### [Work task]
Word for word, copy the records and drop the pictures.

### [Supplied entries]
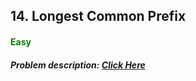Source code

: ## 14. Longest Common Prefix
#### <font color="green">Easy</font>
##### Problem description: <a href="https://leetcode.com/problems/longest-common-prefix/">Click Here</a>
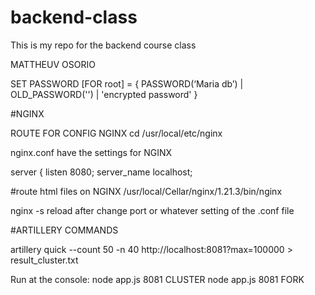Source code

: # backend-class

This is my repo for the backend course class

MATTHEUV OSORIO


SET PASSWORD [FOR root] =
    {
        PASSWORD(‘Maria db’)
      | OLD_PASSWORD('')
      | 'encrypted password'
    }


#NGINX

ROUTE FOR CONFIG NGINX
cd /usr/local/etc/nginx

nginx.conf have the settings for NGINX

server {
        listen       8080;
        server_name  localhost;


#route html files on NGINX
/usr/local/Cellar/nginx/1.21.3/bin/nginx

nginx -s reload after change port or whatever setting of the .conf file


#ARTILLERY COMMANDS

artillery quick --count 50 -n 40 http://localhost:8081?max=100000 > result_cluster.txt

Run at the console:
node app.js 8081 CLUSTER
node app.js 8081 FORK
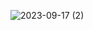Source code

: ![2023-09-17 (2)](https://github.com/Addarshkumar/nandtotetris-project-2.2/assets/142793710/3b45d9ee-a654-42ed-bce0-f0612eb7babe)
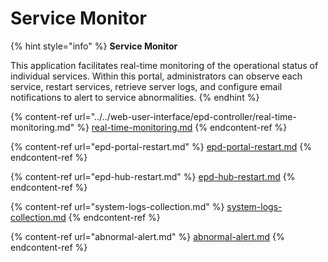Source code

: # Service Monitor

{% hint style="info" %}
**Service Monitor**

This application facilitates real-time monitoring of the operational status of individual services. Within this portal, administrators can observe each service, restart services, retrieve server logs, and configure email notifications to alert to service abnormalities.
{% endhint %}

{% content-ref url="../../web-user-interface/epd-controller/real-time-monitoring.md" %}
[real-time-monitoring.md](../../web-user-interface/epd-controller/real-time-monitoring.md)
{% endcontent-ref %}

{% content-ref url="epd-portal-restart.md" %}
[epd-portal-restart.md](epd-portal-restart.md)
{% endcontent-ref %}

{% content-ref url="epd-hub-restart.md" %}
[epd-hub-restart.md](epd-hub-restart.md)
{% endcontent-ref %}

{% content-ref url="system-logs-collection.md" %}
[system-logs-collection.md](system-logs-collection.md)
{% endcontent-ref %}

{% content-ref url="abnormal-alert.md" %}
[abnormal-alert.md](abnormal-alert.md)
{% endcontent-ref %}
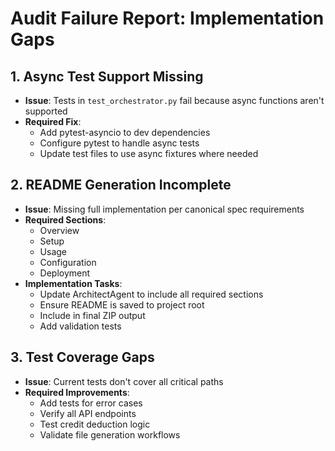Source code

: # Audit Failure Report: Implementation Gaps

## 1. Async Test Support Missing
- **Issue**: Tests in `test_orchestrator.py` fail because async functions aren't supported
- **Required Fix**: 
  - Add pytest-asyncio to dev dependencies
  - Configure pytest to handle async tests
  - Update test files to use async fixtures where needed

## 2. README Generation Incomplete
- **Issue**: Missing full implementation per canonical spec requirements
- **Required Sections**:
  - Overview
  - Setup 
  - Usage
  - Configuration
  - Deployment
- **Implementation Tasks**:
  - Update ArchitectAgent to include all required sections
  - Ensure README is saved to project root
  - Include in final ZIP output
  - Add validation tests

## 3. Test Coverage Gaps
- **Issue**: Current tests don't cover all critical paths
- **Required Improvements**:
  - Add tests for error cases
  - Verify all API endpoints
  - Test credit deduction logic
  - Validate file generation workflows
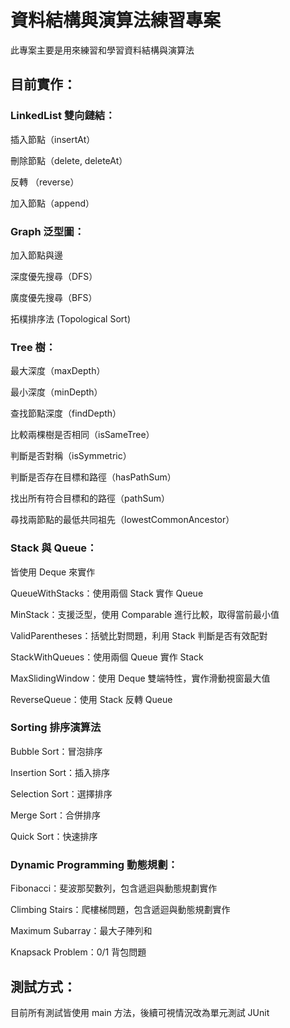 # 資料結構與演算法練習專案
此專案主要是用來練習和學習資料結構與演算法

## 目前實作：
### LinkedList 雙向鏈結：

插入節點（insertAt）

刪除節點（delete, deleteAt）

反轉    （reverse）

加入節點（append）

### Graph 泛型圖：

加入節點與邊

深度優先搜尋（DFS）

廣度優先搜尋（BFS）

拓樸排序法   (Topological Sort)

### Tree 樹：

最大深度（maxDepth）

最小深度（minDepth）

查找節點深度（findDepth）

比較兩棵樹是否相同（isSameTree）

判斷是否對稱（isSymmetric）

判斷是否存在目標和路徑（hasPathSum）

找出所有符合目標和的路徑（pathSum）

尋找兩節點的最低共同祖先（lowestCommonAncestor）

### Stack 與 Queue：

皆使用 Deque 來實作

QueueWithStacks：使用兩個 Stack 實作 Queue

MinStack<T>：支援泛型，使用 Comparable<T> 進行比較，取得當前最小值

ValidParentheses：括號比對問題，利用 Stack 判斷是否有效配對

StackWithQueues：使用兩個 Queue 實作 Stack

MaxSlidingWindow：使用 Deque 雙端特性，實作滑動視窗最大值

ReverseQueue：使用 Stack 反轉 Queue

### Sorting 排序演算法

Bubble Sort：冒泡排序

Insertion Sort：插入排序

Selection Sort：選擇排序

Merge Sort：合併排序

Quick Sort：快速排序

### Dynamic Programming 動態規劃：

Fibonacci：斐波那契數列，包含遞迴與動態規劃實作

Climbing Stairs：爬樓梯問題，包含遞迴與動態規劃實作

Maximum Subarray：最大子陣列和

Knapsack Problem：0/1 背包問題

## 測試方式：

目前所有測試皆使用 main 方法，後續可視情況改為單元測試 JUnit
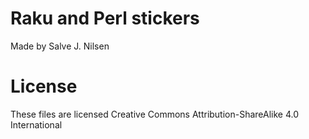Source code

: # Raku and Perl stickers

Made by Salve J. Nilsen

# License

These files are licensed Creative Commons Attribution-ShareAlike 4.0 International
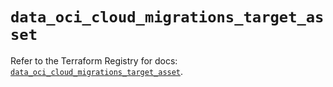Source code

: # `data_oci_cloud_migrations_target_asset`

Refer to the Terraform Registry for docs: [`data_oci_cloud_migrations_target_asset`](https://registry.terraform.io/providers/oracle/oci/6.37.0/docs/data-sources/cloud_migrations_target_asset).

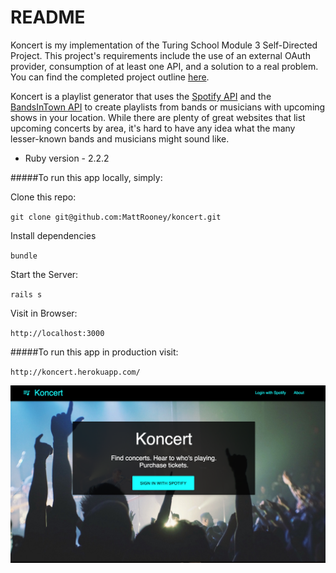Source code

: # README

Koncert is my implementation of the Turing School Module 3 Self-Directed Project.
This project's requirements include the use of an external OAuth provider, consumption of at
least one API, and a solution to a real problem. You can find the completed project
outline [here](https://github.com/turingschool/lesson_plans/blob/master/ruby_03-professional_rails_applications/self_directed_project.md).

Koncert is a playlist generator that uses the [Spotify API](https://developer.spotify.com/web-api/) and the [BandsInTown API](https://www.bandsintown.com/api/1.0/requests#events-search) to create playlists from bands or musicians with upcoming shows in your location. While there are plenty of great websites that list upcoming concerts by area, it's hard to have any idea what the many lesser-known bands and musicians might sound like.

* Ruby version - 2.2.2

#####To run this app locally, simply:

Clone this repo:

`git clone git@github.com:MattRooney/koncert.git`

Install dependencies

`bundle`

Start the Server:

`rails s`

Visit in Browser:

`http://localhost:3000`

#####To run this app in production visit:

`http://koncert.herokuapp.com/`

![homescreen](/app/assets/images/koncert.png)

### [Task response]
Source code

: ## 14. Longest Common Prefix
#### <font color="green">Easy</font>
##### Problem description: <a href="https://leetcode.com/problems/longest-common-prefix/">Click Here</a>
Source code

: # backend-class

This is my repo for the backend course class

MATTHEUV OSORIO


SET PASSWORD [FOR root] =
    {
        PASSWORD(‘Maria db’)
      | OLD_PASSWORD('')
      | 'encrypted password'
    }


#NGINX

ROUTE FOR CONFIG NGINX
cd /usr/local/etc/nginx

nginx.conf have the settings for NGINX

server {
        listen       8080;
        server_name  localhost;


#route html files on NGINX
/usr/local/Cellar/nginx/1.21.3/bin/nginx

nginx -s reload after change port or whatever setting of the .conf file


#ARTILLERY COMMANDS

artillery quick --count 50 -n 40 http://localhost:8081?max=100000 > result_cluster.txt

Run at the console:
node app.js 8081 CLUSTER
node app.js 8081 FORK
Source code

: ![2023-09-17 (2)](https://github.com/Addarshkumar/nandtotetris-project-2.2/assets/142793710/3b45d9ee-a654-42ed-bce0-f0612eb7babe)
Source code

: # Service Monitor

{% hint style="info" %}
**Service Monitor**

This application facilitates real-time monitoring of the operational status of individual services. Within this portal, administrators can observe each service, restart services, retrieve server logs, and configure email notifications to alert to service abnormalities.
{% endhint %}

{% content-ref url="../../web-user-interface/epd-controller/real-time-monitoring.md" %}
[real-time-monitoring.md](../../web-user-interface/epd-controller/real-time-monitoring.md)
{% endcontent-ref %}

{% content-ref url="epd-portal-restart.md" %}
[epd-portal-restart.md](epd-portal-restart.md)
{% endcontent-ref %}

{% content-ref url="epd-hub-restart.md" %}
[epd-hub-restart.md](epd-hub-restart.md)
{% endcontent-ref %}

{% content-ref url="system-logs-collection.md" %}
[system-logs-collection.md](system-logs-collection.md)
{% endcontent-ref %}

{% content-ref url="abnormal-alert.md" %}
[abnormal-alert.md](abnormal-alert.md)
{% endcontent-ref %}
Source code

: # Audit Failure Report: Implementation Gaps

## 1. Async Test Support Missing
- **Issue**: Tests in `test_orchestrator.py` fail because async functions aren't supported
- **Required Fix**: 
  - Add pytest-asyncio to dev dependencies
  - Configure pytest to handle async tests
  - Update test files to use async fixtures where needed

## 2. README Generation Incomplete
- **Issue**: Missing full implementation per canonical spec requirements
- **Required Sections**:
  - Overview
  - Setup 
  - Usage
  - Configuration
  - Deployment
- **Implementation Tasks**:
  - Update ArchitectAgent to include all required sections
  - Ensure README is saved to project root
  - Include in final ZIP output
  - Add validation tests

## 3. Test Coverage Gaps
- **Issue**: Current tests don't cover all critical paths
- **Required Improvements**:
  - Add tests for error cases
  - Verify all API endpoints
  - Test credit deduction logic
  - Validate file generation workflows
 # 資料結構與演算法練習專案
此專案主要是用來練習和學習資料結構與演算法

## 目前實作：
### LinkedList 雙向鏈結：

插入節點（insertAt）

刪除節點（delete, deleteAt）

反轉    （reverse）

加入節點（append）

### Graph 泛型圖：

加入節點與邊

深度優先搜尋（DFS）

廣度優先搜尋（BFS）

拓樸排序法   (Topological Sort)

### Tree 樹：

最大深度（maxDepth）

最小深度（minDepth）

查找節點深度（findDepth）

比較兩棵樹是否相同（isSameTree）

判斷是否對稱（isSymmetric）

判斷是否存在目標和路徑（hasPathSum）

找出所有符合目標和的路徑（pathSum）

尋找兩節點的最低共同祖先（lowestCommonAncestor）

### Stack 與 Queue：

皆使用 Deque 來實作

QueueWithStacks：使用兩個 Stack 實作 Queue

MinStack<T>：支援泛型，使用 Comparable<T> 進行比較，取得當前最小值

ValidParentheses：括號比對問題，利用 Stack 判斷是否有效配對

StackWithQueues：使用兩個 Queue 實作 Stack

MaxSlidingWindow：使用 Deque 雙端特性，實作滑動視窗最大值

ReverseQueue：使用 Stack 反轉 Queue

### Sorting 排序演算法

Bubble Sort：冒泡排序

Insertion Sort：插入排序

Selection Sort：選擇排序

Merge Sort：合併排序

Quick Sort：快速排序

### Dynamic Programming 動態規劃：

Fibonacci：斐波那契數列，包含遞迴與動態規劃實作

Climbing Stairs：爬樓梯問題，包含遞迴與動態規劃實作

Maximum Subarray：最大子陣列和

Knapsack Problem：0/1 背包問題

## 測試方式：

目前所有測試皆使用 main 方法，後續可視情況改為單元測試 JUnit
Source code

: # Raku and Perl stickers

Made by Salve J. Nilsen

# License

These files are licensed Creative Commons Attribution-ShareAlike 4.0 International
Source code

: # `data_oci_cloud_migrations_target_asset`

Refer to the Terraform Registry for docs: [`data_oci_cloud_migrations_target_asset`](https://registry.terraform.io/providers/oracle/oci/6.37.0/docs/data-sources/cloud_migrations_target_asset).

Source code

: # README

Koncert is my implementation of the Turing School Module 3 Self-Directed Project.
This project's requirements include the use of an external OAuth provider, consumption of at
least one API, and a solution to a real problem. You can find the completed project
outline [here](https://github.com/turingschool/lesson_plans/blob/master/ruby_03-professional_rails_applications/self_directed_project.md).

Koncert is a playlist generator that uses the [Spotify API](https://developer.spotify.com/web-api/) and the [BandsInTown API](https://www.bandsintown.com/api/1.0/requests#events-search) to create playlists from bands or musicians with upcoming shows in your location. While there are plenty of great websites that list upcoming concerts by area, it's hard to have any idea what the many lesser-known bands and musicians might sound like.

* Ruby version - 2.2.2

#####To run this app locally, simply:

Clone this repo:

`git clone git@github.com:MattRooney/koncert.git`

Install dependencies

`bundle`

Start the Server:

`rails s`

Visit in Browser:

`http://localhost:3000`

#####To run this app in production visit:

`http://koncert.herokuapp.com/`

![homescreen](/app/assets/images/koncert.png)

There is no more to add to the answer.